((

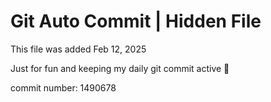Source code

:# Git Auto Commit | Hidden File

This file was added Feb 12, 2025

Just for fun and keeping my daily git commit active 🤪

commit number: 1490678
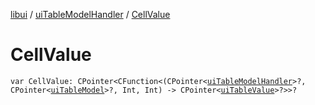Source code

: [libui](../README.md) / [uiTableModelHandler](README.md) / [CellValue](-cell-value.md)

# CellValue

`var CellValue: CPointer<CFunction<(CPointer<`[`uiTableModelHandler`](README.md)`>?, CPointer<`[`uiTableModel`](../ui-table-model.md)`>?, Int, Int) -> CPointer<`[`uiTableValue`](../ui-table-value.md)`>?>>?`
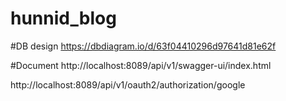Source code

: # hunnid_blog

#DB design
https://dbdiagram.io/d/63f04410296d97641d81e62f

#Document
http://localhost:8089/api/v1/swagger-ui/index.html

http://localhost:8089/api/v1/oauth2/authorization/google
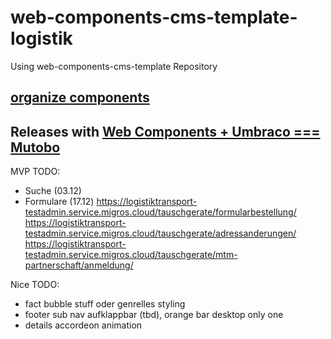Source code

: # web-components-cms-template-logistik
Using web-components-cms-template Repository

## [organize components](https://wiki.migros.net/display/OCC/Web+Components+CMS+Template)

## Releases with [Web Components + Umbraco === Mutobo](http://mutobo.ch/)

MVP TODO:
- Suche (03.12)
- Formulare (17.12)
  https://logistiktransport-testadmin.service.migros.cloud/tauschgerate/formularbestellung/
  https://logistiktransport-testadmin.service.migros.cloud/tauschgerate/adressanderungen/
  https://logistiktransport-testadmin.service.migros.cloud/tauschgerate/mtm-partnerschaft/anmeldung/

Nice TODO:
- fact bubble stuff oder genrelles styling
- footer sub nav aufklappbar (tbd), orange bar desktop only one
- details accordeon animation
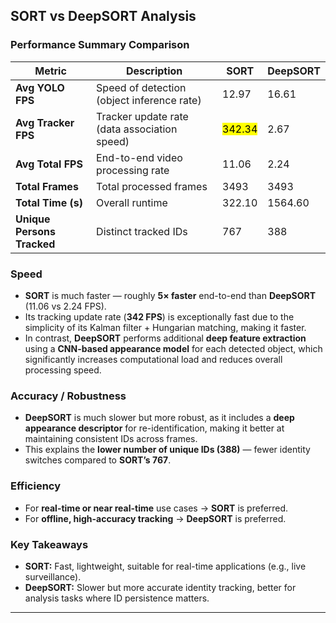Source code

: ## SORT vs DeepSORT Analysis

### Performance Summary Comparison

| **Metric** | **Description** | **SORT** | **DeepSORT** |
|-------------|----------------|-----------|---------------|
| **Avg YOLO FPS** | Speed of detection (object inference rate) | 12.97 | 16.61 |
| **Avg Tracker FPS** | Tracker update rate (data association speed) | <mark>342.34</mark> | 2.67 |
| **Avg Total FPS** | End-to-end video processing rate | 11.06 | 2.24 |
| **Total Frames** | Total processed frames | 3493 | 3493 |
| **Total Time (s)** | Overall runtime | 322.10 | 1564.60 |
| **Unique Persons Tracked** | Distinct tracked IDs | 767 | 388 |

### Speed
- **SORT** is much faster — roughly **5× faster** end-to-end than **DeepSORT** (11.06 vs 2.24 FPS).
- Its tracking update rate (**342 FPS**) is exceptionally fast due to the simplicity of its Kalman filter + Hungarian matching, making it faster.
- In contrast, **DeepSORT** performs additional **deep feature extraction** using a **CNN-based appearance model** for each detected object, which significantly increases computational load and reduces overall processing speed.

### Accuracy / Robustness
- **DeepSORT** is much slower but more robust, as it includes a **deep appearance descriptor** for re-identification, making it better at maintaining consistent IDs across frames.
- This explains the **lower number of unique IDs (388)** — fewer identity switches compared to **SORT’s 767**.

### Efficiency
- For **real-time or near real-time** use cases → **SORT** is preferred.
- For **offline, high-accuracy tracking** → **DeepSORT** is preferred.

### Key Takeaways
- **SORT:** Fast, lightweight, suitable for real-time applications (e.g., live surveillance).  
- **DeepSORT:** Slower but more accurate identity tracking, better for analysis tasks where ID persistence matters.
---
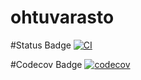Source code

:# ohtuvarasto

#Status Badge
[![CI](https://github.com/heikkilotjonen/ohtuvarasto/actions/workflows/main.yml/badge.svg)](https://github.com/heikkilotjonen/ohtuvarasto/actions)

#Codecov Badge
[![codecov](https://codecov.io/github/heikkilotjonen/ohtuvarasto/graph/badge.svg?token=2R1FPBA98W)](https://codecov.io/github/heikkilotjonen/ohtuvarasto)
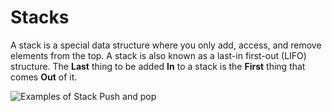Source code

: # Stacks

A stack is a special data structure where you only add, access, and remove elements from the top.  A stack is also known as a last-in first-out (LIFO) structure. The **Last** thing to be added **In** to a stack is the **First** thing that comes **Out** of it.

![Examples of Stack Push and pop](https://upload.wikimedia.org/wikipedia/commons/b/b4/Lifo_stack.png)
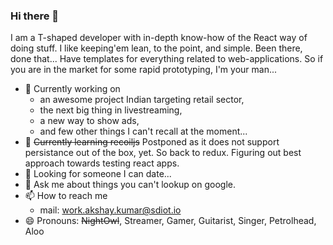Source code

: ### Hi there 👋

<!--
**akshay-nm/akshay-nm** is a ✨ _special_ ✨ repository because its `README.md` (this file) appears on your GitHub profile.

Here are some ideas to get you started:
- ⚡ Fun fact: ...
-->
I am a T-shaped developer with in-depth know-how of the React way of doing stuff. I like keeping'em lean, to the point, and simple. 
Been there, done that... Have templates for everything related to web-applications. So if you are in the market for some rapid prototyping, I'm your man...

- 🔭 Currently working on 
  - an awesome project Indian targeting retail sector,
  - the next big thing in livestreaming,
  - a new way to show ads,
  - and few other things I can't recall at the moment...
- 🌱 <strike>Currently learning recoiljs</strike> Postponed as it does not support persistance out of the box, yet. So back to redux. Figuring out best approach towards testing react apps.
- 👯 Looking for someone I can date...
- 💬 Ask me about things you can't lookup on google.
- 📫 How to reach me
  - mail: work.akshay.kumar@sdiot.io
- 😄 Pronouns: <strike>NightOwl</strike>, Streamer, Gamer, Guitarist, Singer, Petrolhead, Aloo
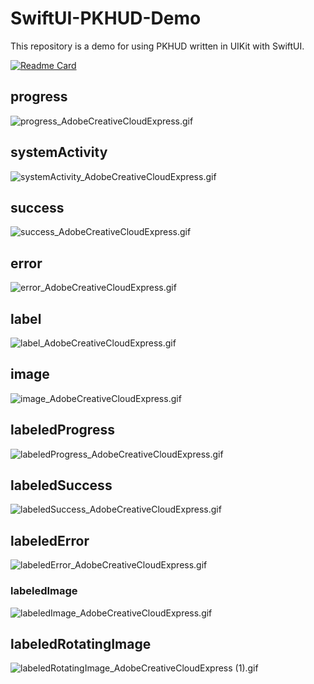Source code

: # SwiftUI-PKHUD-Demo
This repository is a demo for using PKHUD written in UIKit with SwiftUI.

[![Readme Card](https://github-readme-stats.vercel.app/api/pin/?username=pkluz&repo=PKHUD)](https://github.com/pkluz/PKHUD)

## progress
![progress_AdobeCreativeCloudExpress.gif](https://qiita-image-store.s3.ap-northeast-1.amazonaws.com/0/1745371/fe24950d-d2ce-43c7-07d7-87ed1faa51ee.gif)

## systemActivity
![systemActivity_AdobeCreativeCloudExpress.gif](https://qiita-image-store.s3.ap-northeast-1.amazonaws.com/0/1745371/e718ffa8-eea5-0757-0e38-a4ea4fce7090.gif)

## success
![success_AdobeCreativeCloudExpress.gif](https://qiita-image-store.s3.ap-northeast-1.amazonaws.com/0/1745371/e412fe64-f5e6-b7da-b8b7-a6a0afa7a9be.gif)

## error
![error_AdobeCreativeCloudExpress.gif](https://qiita-image-store.s3.ap-northeast-1.amazonaws.com/0/1745371/3963dcfb-b9b6-f97a-e4cf-9e2ded6b8c6c.gif)

## label
![label_AdobeCreativeCloudExpress.gif](https://qiita-image-store.s3.ap-northeast-1.amazonaws.com/0/1745371/5d3815a7-f4c6-c21b-71c2-65b3c0fc8d41.gif)

## image
![image_AdobeCreativeCloudExpress.gif](https://qiita-image-store.s3.ap-northeast-1.amazonaws.com/0/1745371/08549967-42cb-fdcc-f68e-968e31e00f7e.gif)

## labeledProgress
![labeledProgress_AdobeCreativeCloudExpress.gif](https://qiita-image-store.s3.ap-northeast-1.amazonaws.com/0/1745371/cbe18400-09aa-00f4-19b9-10f72d3d2f8b.gif)

## labeledSuccess
![labeledSuccess_AdobeCreativeCloudExpress.gif](https://qiita-image-store.s3.ap-northeast-1.amazonaws.com/0/1745371/b73793bb-d7aa-c38b-b2fe-b08e4c54285e.gif)

## labeledError
![labeledError_AdobeCreativeCloudExpress.gif](https://qiita-image-store.s3.ap-northeast-1.amazonaws.com/0/1745371/0d422d99-4c17-cc4c-3035-fa52b756ca3d.gif)

### labeledImage
![labeledImage_AdobeCreativeCloudExpress.gif](https://qiita-image-store.s3.ap-northeast-1.amazonaws.com/0/1745371/1c4f589f-76a8-3d07-48b1-478d8eb8019b.gif)

## labeledRotatingImage
![labeledRotatingImage_AdobeCreativeCloudExpress (1).gif](https://qiita-image-store.s3.ap-northeast-1.amazonaws.com/0/1745371/34f3af06-4859-fbdb-b542-ac3f518432ea.gif)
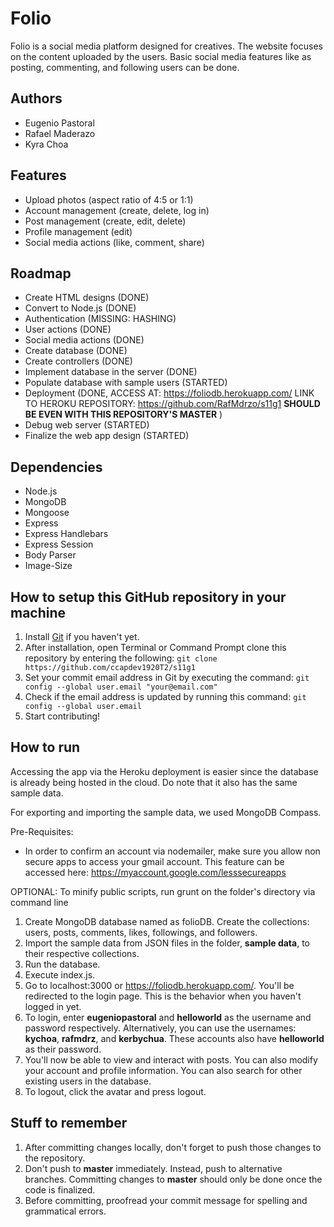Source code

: # Folio

Folio is a social media platform designed for creatives. The website focuses on the content uploaded by the users. Basic social media features like as posting, commenting, and following users can be done.

## Authors
- Eugenio Pastoral
- Rafael Maderazo
- Kyra Choa

## Features
- Upload photos (aspect ratio of 4:5 or 1:1)
- Account management (create, delete, log in)
- Post management (create, edit, delete)
- Profile management (edit)
- Social media actions (like, comment, share)

## Roadmap
- Create HTML designs (DONE)
- Convert to Node.js (DONE)
- Authentication (MISSING: HASHING)
- User actions (DONE)
- Social media actions (DONE)
- Create database (DONE)
- Create controllers (DONE)
- Implement database in the server (DONE)
- Populate database with sample users (STARTED)
- Deployment (DONE, ACCESS AT: https://foliodb.herokuapp.com/  LINK TO HEROKU REPOSITORY: https://github.com/RafMdrzo/s11g1 **SHOULD BE EVEN WITH THIS REPOSITORY'S MASTER** )
- Debug web server (STARTED)
- Finalize the web app design (STARTED)

## Dependencies
- Node.js
- MongoDB
- Mongoose
- Express
- Express Handlebars
- Express Session
- Body Parser
- Image-Size

## How to setup this GitHub repository in your machine

1. Install [Git](https://git-scm.com/downloads) if you haven't yet.
2. After installation, open Terminal or Command Prompt clone this repository by entering the following:
`git clone https://github.com/ccapdev1920T2/s11g1`
3. Set your commit email address in Git by executing the command:
`git config --global user.email "your@email.com"`
4. Check if the email address is updated by running this command:
`git config --global user.email`
5. Start contributing!

## How to run
Accessing the app via the Heroku deployment is easier since the database is already being hosted in the cloud. Do note that it also has the same sample data.

For exporting and importing the sample data, we used MongoDB Compass.

Pre-Requisites:
- In order to confirm an account via nodemailer, make sure you allow non secure apps to access your gmail account. This feature can be accessed here: https://myaccount.google.com/lesssecureapps

OPTIONAL: To minify public scripts, run grunt on the folder's directory via command line
1. Create MongoDB database named as folioDB. Create the collections: users, posts, comments, likes, followings, and followers.
2. Import the sample data from JSON files in the folder, **sample data**, to their respective collections.
3. Run the database.
4. Execute index.js.
5. Go to localhost:3000 or https://foliodb.herokuapp.com/. You'll be redirected to the login page. This is the behavior when you haven't logged in yet.
6. To login, enter **eugeniopastoral** and **helloworld** as the username and password respectively. Alternatively, you can use the usernames: **kychoa**, **rafmdrz**, and **kerbychua**. These accounts also have **helloworld** as their password.
7. You'll now be able to view and interact with posts. You can also modify your account and profile information. 
   You can also search for other existing users in the database.
8. To logout, click the avatar and press logout.

## Stuff to remember

1. After committing changes locally, don't forget to push those changes to the repository.
2. Don't push to **master** immediately. Instead, push to alternative branches. Committing changes to **master** should only be done once the code is finalized.
3. Before committing, proofread your commit message for spelling and grammatical errors.
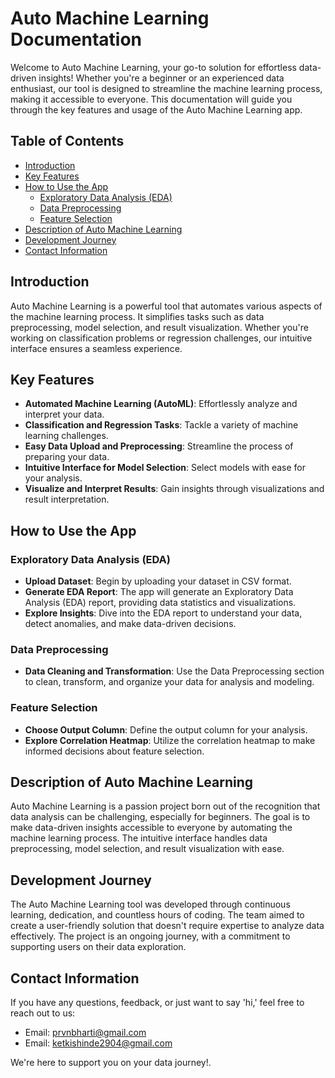 # Auto Machine Learning Documentation

Welcome to Auto Machine Learning, your go-to solution for effortless data-driven insights! Whether you're a beginner or an experienced data enthusiast, our tool is designed to streamline the machine learning process, making it accessible to everyone. This documentation will guide you through the key features and usage of the Auto Machine Learning app.

## Table of Contents
- [Introduction](#introduction)
- [Key Features](#key-features)
- [How to Use the App](#how-to-use-the-app)
  - [Exploratory Data Analysis (EDA)](#exploratory-data-analysis-eda)
  - [Data Preprocessing](#data-preprocessing)
  - [Feature Selection](#feature-selection)
- [Description of Auto Machine Learning](#description-of-auto-machine-learning)
- [Development Journey](#development-journey)
- [Contact Information](#contact-information)

## Introduction
Auto Machine Learning is a powerful tool that automates various aspects of the machine learning process. It simplifies tasks such as data preprocessing, model selection, and result visualization. Whether you're working on classification problems or regression challenges, our intuitive interface ensures a seamless experience.

## Key Features
- **Automated Machine Learning (AutoML)**: Effortlessly analyze and interpret your data.
- **Classification and Regression Tasks**: Tackle a variety of machine learning challenges.
- **Easy Data Upload and Preprocessing**: Streamline the process of preparing your data.
- **Intuitive Interface for Model Selection**: Select models with ease for your analysis.
- **Visualize and Interpret Results**: Gain insights through visualizations and result interpretation.

## How to Use the App
### Exploratory Data Analysis (EDA)
- **Upload Dataset**: Begin by uploading your dataset in CSV format.
- **Generate EDA Report**: The app will generate an Exploratory Data Analysis (EDA) report, providing data statistics and visualizations.
- **Explore Insights**: Dive into the EDA report to understand your data, detect anomalies, and make data-driven decisions.

### Data Preprocessing
- **Data Cleaning and Transformation**: Use the Data Preprocessing section to clean, transform, and organize your data for analysis and modeling.

### Feature Selection
- **Choose Output Column**: Define the output column for your analysis.
- **Explore Correlation Heatmap**: Utilize the correlation heatmap to make informed decisions about feature selection.

## Description of Auto Machine Learning
Auto Machine Learning is a passion project born out of the recognition that data analysis can be challenging, especially for beginners. The goal is to make data-driven insights accessible to everyone by automating the machine learning process. The intuitive interface handles data preprocessing, model selection, and result visualization with ease.

## Development Journey
The Auto Machine Learning tool was developed through continuous learning, dedication, and countless hours of coding. The team aimed to create a user-friendly solution that doesn't require expertise to analyze data effectively. The project is an ongoing journey, with a commitment to supporting users on their data exploration.

## Contact Information
If you have any questions, feedback, or just want to say 'hi,' feel free to reach out to us:

- Email: prvnbharti@gmail.com
- Email: ketkishinde2904@gmail.com

We're here to support you on your data journey!.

))

Each line with "much" in it must be identified and copied from the material.

Solved problem:
- **SORT** is much faster — roughly **5× faster** end-to-end than **DeepSORT** (11.06 vs 2.24 FPS).
- **DeepSORT** is much slower but more robust, as it includes a **deep appearance descriptor** for re-identification, making it better at maintaining consistent IDs across frames.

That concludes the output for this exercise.